Static Stretching Prior to Sport
I get asked all the time in clinic from patients about static stretching, when to do it, how long, and how often. This prompted me to update my physio facts whiteboard in my treatment room with an interesting comment about static stretching and everyone lost their mind! The fact stated:
“Studies have shown that static stretching can reduce explosiveness and maximal power output. These effects can possibly last up to 24 hours”
This is definitely controversial, because so many people love stretching! However, it makes sense if you think about it. Most sports are explosive, multi directional, and dynamic in nature. So, in your preparation, you would be doing the opposite of what you are trying to achieve if you are holding static stretches that ultimately relax the muscle. Remember, you are soon about to go and do the exact opposite out on the track or sporting field! Thus, static stretching prior to a lot of sporting activities does not make sense from a physiological point of view, or psychological.
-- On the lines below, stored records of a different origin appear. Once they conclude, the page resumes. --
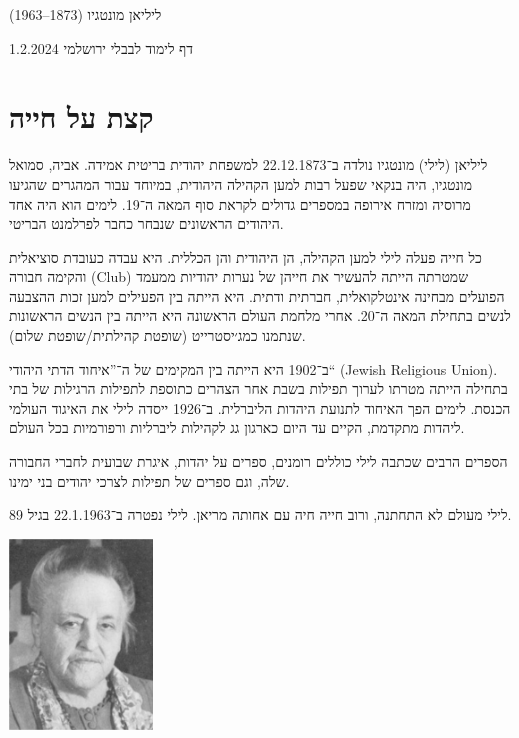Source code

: \documentclass[14pt, article, extrafontsizes, twopage, a4paper]{memoir}
\begin{document}
{
  \centering
  \LARGE ליליאן מונטגיו (1873–1963)

  \Large דף לימוד לבבלי ירושלמי 1.2.2024

}

\chapter{קצת על חייה}
  {\larger


ליליאן (לילי) מונטגיו נולדה ב־22.12.1873 למשפחת יהודית בריטית אמידה. אביה, סמואל מונטגיו, היה בנקאי שפעל רבות למען הקהילה היהודית, במיוחד עבור המהגרים שהגיעו מרוסיה ומזרח אירופה במספרים גדולים לקראת סוף המאה ה־19. לימים הוא היה אחד היהודים הראשונים שנבחר כחבר לפרלמנט הבריטי.

כל חייה פעלה לילי למען הקהילה, הן היהודית והן הכללית. היא עבדה כעובדת סוציאלית והקימה חבורה (\textenglish{Club}) שמטרתה הייתה להעשיר את חייהן של נערות יהודיות ממעמד הפועלים מבחינה אינטלקואלית, חברתית ודתית. היא הייתה בין הפעילים למען זכות ההצבעה לנשים בתחילת המאה ה־20. אחרי מלחמת העולם הראשונה היא הייתה בין הנשים הראשונות שנתמנו כמג׳יסטרייט (שופטת קהילתית/שופטת שלום).

ב־1902 היא הייתה בין המקימים של ה־”איחוד הדתי היהודי“ (\textenglish{Jewish Religious Union}). בתחילה הייתה מטרתו לערוך תפילות בשבת אחר הצהרים כתוספת לתפילות הרגילות של בתי הכנסת. לימים הפך האיחוד לתנועת היהדות הליברלית. ב־1926 ייסדה לילי את האיגוד העולמי ליהדות מתקדמת, הקיים עד היום כארגון גג לקהילות ליברליות ורפורמיות בכל העולם.

הספרים הרבים שכתבה לילי כוללים רומנים, ספרים על יהדות, איגרת שבועית לחברי החבורה שלה, וגם ספרים של תפילות לצרכי יהודים בני ימינו.

לילי מעולם לא התחתנה, ורוב חייה חיה עם אחותה מריאן. לילי נפטרה ב־22.1.1963 בגיל 89.

{
  \centering
\includegraphics[width=3.8cm]{lilyolder.png}\\

}
  }
  
\clearpage
\end{document}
If you are preparing for a competition, or training session in sports such as athletics, soccer, rugby league, basketball, cricket, swimming etc. you want to make sure you have done things as part of your preparation that mimic the actions of your sport. This can build in intensity progressively as you warm up. Now if you can’t come to terms with what has been said above, there is some good news. Holding a gentle static stretch for a short period of time probably won’t be much of an issue. But as said before, you could probably be doing so many better things with your time!
What about Static Stretching Prior to the gym?
I also get asked all the time from people that go to the gym regularly about stretching prior to weight training, and I always give the same response. If you have 30-45 minutes to workout, I presume you are trying to do things that give you the best bang for your buck. If you spend 15-20 minutes stretching, you probably are not going to achieve a lot.
What is important to note, is that stretching does not increase muscle length. In actual fact, strength exercises that go into end range eccentric loading (where the muscle is at full stretch) will not only improve your strength, but muscle length as well. It’s a 2 in 1 deal! Examples of exercises that can achieve this are Romanian dead lifts, Bulgarian split squats, and calf raises on a step. Just think of the added stretch you feel in your muscles when doing these exercises under a load!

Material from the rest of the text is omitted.